Exercise goal —
An exact restatement of the entire listing is needed, excluding all images.

Input data —
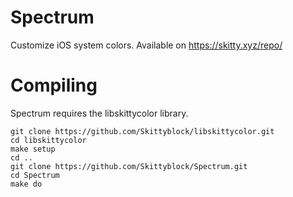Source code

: # Spectrum
Customize iOS system colors. Available on https://skitty.xyz/repo/

# Compiling
Spectrum requires the libskittycolor library.
```
git clone https://github.com/Skittyblock/libskittycolor.git
cd libskittycolor
make setup
cd ..
git clone https://github.com/Skittyblock/Spectrum.git
cd Spectrum
make do
```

Reply to the exercise —
Source code

: # Spectrum
Customize iOS system colors. Available on https://skitty.xyz/repo/

# Compiling
Spectrum requires the libskittycolor library.
```
git clone https://github.com/Skittyblock/libskittycolor.git
cd libskittycolor
make setup
cd ..
git clone https://github.com/Skittyblock/Spectrum.git
cd Spectrum
make do
```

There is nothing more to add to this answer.